* _WORK REQUEST_: Gather every line from the entries below that includes "final".

* _MATERIAL FOR THIS EXERCISE_:
- Opening Delimiter -
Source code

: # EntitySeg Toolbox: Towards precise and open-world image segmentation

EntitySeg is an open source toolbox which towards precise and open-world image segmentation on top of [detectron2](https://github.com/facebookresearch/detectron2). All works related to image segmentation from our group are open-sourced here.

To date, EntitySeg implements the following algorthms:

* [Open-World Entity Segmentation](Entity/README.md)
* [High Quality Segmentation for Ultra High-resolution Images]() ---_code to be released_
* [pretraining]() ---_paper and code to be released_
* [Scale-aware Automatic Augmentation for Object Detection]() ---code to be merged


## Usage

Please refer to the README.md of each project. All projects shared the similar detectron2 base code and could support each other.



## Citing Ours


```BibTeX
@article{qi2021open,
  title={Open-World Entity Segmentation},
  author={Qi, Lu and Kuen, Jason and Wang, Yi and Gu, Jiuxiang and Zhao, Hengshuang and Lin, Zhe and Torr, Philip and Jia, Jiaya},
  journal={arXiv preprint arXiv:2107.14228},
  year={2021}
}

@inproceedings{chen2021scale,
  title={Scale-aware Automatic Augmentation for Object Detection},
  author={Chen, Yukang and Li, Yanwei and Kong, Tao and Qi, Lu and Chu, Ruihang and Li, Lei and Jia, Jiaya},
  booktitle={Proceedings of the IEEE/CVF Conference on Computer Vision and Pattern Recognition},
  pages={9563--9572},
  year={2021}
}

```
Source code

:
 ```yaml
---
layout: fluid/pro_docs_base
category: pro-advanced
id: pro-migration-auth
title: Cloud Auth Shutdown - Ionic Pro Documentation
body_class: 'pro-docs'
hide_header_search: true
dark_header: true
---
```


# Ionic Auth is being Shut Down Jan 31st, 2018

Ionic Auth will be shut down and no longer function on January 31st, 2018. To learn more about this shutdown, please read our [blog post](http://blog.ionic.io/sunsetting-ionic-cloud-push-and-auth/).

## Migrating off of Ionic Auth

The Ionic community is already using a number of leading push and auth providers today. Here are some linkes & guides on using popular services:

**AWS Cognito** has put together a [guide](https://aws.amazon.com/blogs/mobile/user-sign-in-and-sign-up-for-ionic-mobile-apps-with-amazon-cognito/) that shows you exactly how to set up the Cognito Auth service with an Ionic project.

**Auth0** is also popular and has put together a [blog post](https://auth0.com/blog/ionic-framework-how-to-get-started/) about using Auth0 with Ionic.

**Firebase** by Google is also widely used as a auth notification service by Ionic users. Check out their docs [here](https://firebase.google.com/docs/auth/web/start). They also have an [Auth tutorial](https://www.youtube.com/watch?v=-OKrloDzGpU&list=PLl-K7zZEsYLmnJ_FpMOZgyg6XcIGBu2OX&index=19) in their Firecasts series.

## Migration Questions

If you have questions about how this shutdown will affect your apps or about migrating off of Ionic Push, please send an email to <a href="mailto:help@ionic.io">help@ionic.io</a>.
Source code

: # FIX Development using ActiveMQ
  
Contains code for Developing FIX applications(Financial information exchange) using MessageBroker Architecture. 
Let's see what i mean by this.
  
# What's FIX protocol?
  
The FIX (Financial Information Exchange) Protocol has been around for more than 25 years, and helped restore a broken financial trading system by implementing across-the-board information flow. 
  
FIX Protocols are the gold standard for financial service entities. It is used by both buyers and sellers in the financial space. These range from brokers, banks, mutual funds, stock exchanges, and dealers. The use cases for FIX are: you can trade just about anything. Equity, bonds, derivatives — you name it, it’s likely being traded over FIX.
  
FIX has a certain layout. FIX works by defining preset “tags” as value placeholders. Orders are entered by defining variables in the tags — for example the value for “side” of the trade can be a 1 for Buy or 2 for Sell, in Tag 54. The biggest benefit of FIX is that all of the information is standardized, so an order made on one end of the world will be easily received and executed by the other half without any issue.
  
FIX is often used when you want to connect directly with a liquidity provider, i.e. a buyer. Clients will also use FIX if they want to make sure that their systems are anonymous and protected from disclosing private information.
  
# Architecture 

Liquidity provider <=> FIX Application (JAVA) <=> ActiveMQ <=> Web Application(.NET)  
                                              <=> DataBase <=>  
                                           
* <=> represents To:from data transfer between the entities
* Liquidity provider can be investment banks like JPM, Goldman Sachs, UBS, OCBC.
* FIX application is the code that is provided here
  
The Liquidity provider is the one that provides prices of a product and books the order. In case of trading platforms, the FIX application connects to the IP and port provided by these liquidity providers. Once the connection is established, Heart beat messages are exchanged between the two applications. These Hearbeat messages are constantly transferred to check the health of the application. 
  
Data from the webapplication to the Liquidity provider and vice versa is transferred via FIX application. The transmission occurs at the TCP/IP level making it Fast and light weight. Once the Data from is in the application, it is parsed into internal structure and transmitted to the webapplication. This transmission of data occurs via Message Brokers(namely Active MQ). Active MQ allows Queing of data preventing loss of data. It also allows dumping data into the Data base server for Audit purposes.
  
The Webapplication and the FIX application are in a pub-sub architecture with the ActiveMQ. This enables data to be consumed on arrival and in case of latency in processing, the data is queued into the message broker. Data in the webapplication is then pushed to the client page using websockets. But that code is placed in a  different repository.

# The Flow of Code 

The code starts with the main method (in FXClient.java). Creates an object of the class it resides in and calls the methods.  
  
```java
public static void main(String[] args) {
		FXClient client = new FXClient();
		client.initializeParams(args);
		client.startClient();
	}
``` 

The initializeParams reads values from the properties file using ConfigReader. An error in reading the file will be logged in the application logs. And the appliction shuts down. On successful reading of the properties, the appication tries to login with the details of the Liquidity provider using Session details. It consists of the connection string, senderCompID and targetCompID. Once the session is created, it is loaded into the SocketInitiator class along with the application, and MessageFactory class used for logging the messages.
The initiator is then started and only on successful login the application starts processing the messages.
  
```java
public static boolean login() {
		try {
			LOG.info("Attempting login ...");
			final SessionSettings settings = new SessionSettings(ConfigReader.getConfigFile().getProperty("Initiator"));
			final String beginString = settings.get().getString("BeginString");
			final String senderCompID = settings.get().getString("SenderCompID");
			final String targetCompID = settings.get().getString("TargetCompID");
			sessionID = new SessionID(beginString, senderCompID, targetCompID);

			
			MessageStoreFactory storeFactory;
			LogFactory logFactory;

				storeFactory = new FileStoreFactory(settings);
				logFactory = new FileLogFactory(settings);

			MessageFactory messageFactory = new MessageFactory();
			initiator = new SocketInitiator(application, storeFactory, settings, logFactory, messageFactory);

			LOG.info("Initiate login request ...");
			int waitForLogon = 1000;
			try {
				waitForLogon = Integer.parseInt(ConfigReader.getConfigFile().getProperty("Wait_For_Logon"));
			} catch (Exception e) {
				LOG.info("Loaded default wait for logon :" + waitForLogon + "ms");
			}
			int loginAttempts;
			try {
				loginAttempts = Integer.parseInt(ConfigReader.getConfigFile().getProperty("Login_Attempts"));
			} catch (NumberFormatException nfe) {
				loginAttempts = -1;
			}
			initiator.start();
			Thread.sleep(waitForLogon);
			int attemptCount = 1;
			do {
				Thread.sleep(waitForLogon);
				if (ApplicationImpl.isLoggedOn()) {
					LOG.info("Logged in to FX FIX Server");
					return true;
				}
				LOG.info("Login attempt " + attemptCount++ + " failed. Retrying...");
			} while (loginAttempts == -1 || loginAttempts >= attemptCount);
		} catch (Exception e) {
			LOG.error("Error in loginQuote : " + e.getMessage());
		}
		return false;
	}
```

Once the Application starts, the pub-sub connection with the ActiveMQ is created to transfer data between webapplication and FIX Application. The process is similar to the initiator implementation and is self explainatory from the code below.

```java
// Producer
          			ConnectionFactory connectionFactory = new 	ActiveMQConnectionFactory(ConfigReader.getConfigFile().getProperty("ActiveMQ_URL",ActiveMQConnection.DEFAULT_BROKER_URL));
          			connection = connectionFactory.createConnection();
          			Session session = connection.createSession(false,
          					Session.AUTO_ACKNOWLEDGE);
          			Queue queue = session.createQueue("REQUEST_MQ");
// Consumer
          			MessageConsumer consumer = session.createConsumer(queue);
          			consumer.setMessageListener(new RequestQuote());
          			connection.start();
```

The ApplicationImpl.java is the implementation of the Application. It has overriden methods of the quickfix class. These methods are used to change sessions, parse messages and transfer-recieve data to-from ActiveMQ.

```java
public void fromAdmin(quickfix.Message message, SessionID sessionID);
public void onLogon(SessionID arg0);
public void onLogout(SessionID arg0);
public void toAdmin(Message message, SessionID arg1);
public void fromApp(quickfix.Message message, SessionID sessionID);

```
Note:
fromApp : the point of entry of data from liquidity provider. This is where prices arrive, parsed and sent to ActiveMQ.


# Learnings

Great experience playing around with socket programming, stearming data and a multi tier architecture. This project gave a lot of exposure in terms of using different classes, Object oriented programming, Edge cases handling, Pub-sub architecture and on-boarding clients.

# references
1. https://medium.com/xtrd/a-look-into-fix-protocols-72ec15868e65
- Closing Delimiter -
* _ANSWER TO THIS PROBLEM_:
			final SessionSettings settings = new SessionSettings(ConfigReader.getConfigFile().getProperty("Initiator"));
			final String beginString = settings.get().getString("BeginString");
			final String senderCompID = settings.get().getString("SenderCompID");
			final String targetCompID = settings.get().getString("TargetCompID");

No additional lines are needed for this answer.